Assignment >> From the material below, tally every line containing "each"; reply with the total only.

Supplied information >>
____________

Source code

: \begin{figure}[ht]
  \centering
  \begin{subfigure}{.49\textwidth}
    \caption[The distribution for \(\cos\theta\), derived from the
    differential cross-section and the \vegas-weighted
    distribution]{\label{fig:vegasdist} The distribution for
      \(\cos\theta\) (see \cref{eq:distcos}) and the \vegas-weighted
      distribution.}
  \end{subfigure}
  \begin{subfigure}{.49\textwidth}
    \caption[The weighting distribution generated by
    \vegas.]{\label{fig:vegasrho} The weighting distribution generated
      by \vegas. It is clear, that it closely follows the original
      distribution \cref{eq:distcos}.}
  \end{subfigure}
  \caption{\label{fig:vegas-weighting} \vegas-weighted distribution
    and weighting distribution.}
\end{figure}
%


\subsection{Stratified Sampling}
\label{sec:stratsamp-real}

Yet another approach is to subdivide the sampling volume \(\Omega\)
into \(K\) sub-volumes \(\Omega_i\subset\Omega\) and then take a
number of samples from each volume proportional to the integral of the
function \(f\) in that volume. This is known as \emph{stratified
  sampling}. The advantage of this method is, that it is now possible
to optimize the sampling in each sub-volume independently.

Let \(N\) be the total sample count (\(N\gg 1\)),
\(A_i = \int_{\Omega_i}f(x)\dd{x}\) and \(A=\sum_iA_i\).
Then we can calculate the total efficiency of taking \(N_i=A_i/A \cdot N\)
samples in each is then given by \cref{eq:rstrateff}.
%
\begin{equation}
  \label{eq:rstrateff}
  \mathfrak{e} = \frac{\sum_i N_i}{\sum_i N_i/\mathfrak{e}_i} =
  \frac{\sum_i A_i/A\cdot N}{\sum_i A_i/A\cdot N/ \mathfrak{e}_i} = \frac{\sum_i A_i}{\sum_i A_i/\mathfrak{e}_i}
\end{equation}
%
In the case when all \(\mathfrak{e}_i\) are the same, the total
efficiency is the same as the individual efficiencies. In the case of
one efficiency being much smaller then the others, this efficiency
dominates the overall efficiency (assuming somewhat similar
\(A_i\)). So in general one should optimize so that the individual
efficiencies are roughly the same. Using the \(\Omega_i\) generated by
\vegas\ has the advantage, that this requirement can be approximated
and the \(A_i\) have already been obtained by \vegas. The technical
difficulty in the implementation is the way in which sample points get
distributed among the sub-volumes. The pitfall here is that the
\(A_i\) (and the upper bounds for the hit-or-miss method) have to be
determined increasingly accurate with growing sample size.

____________

Result below >> 3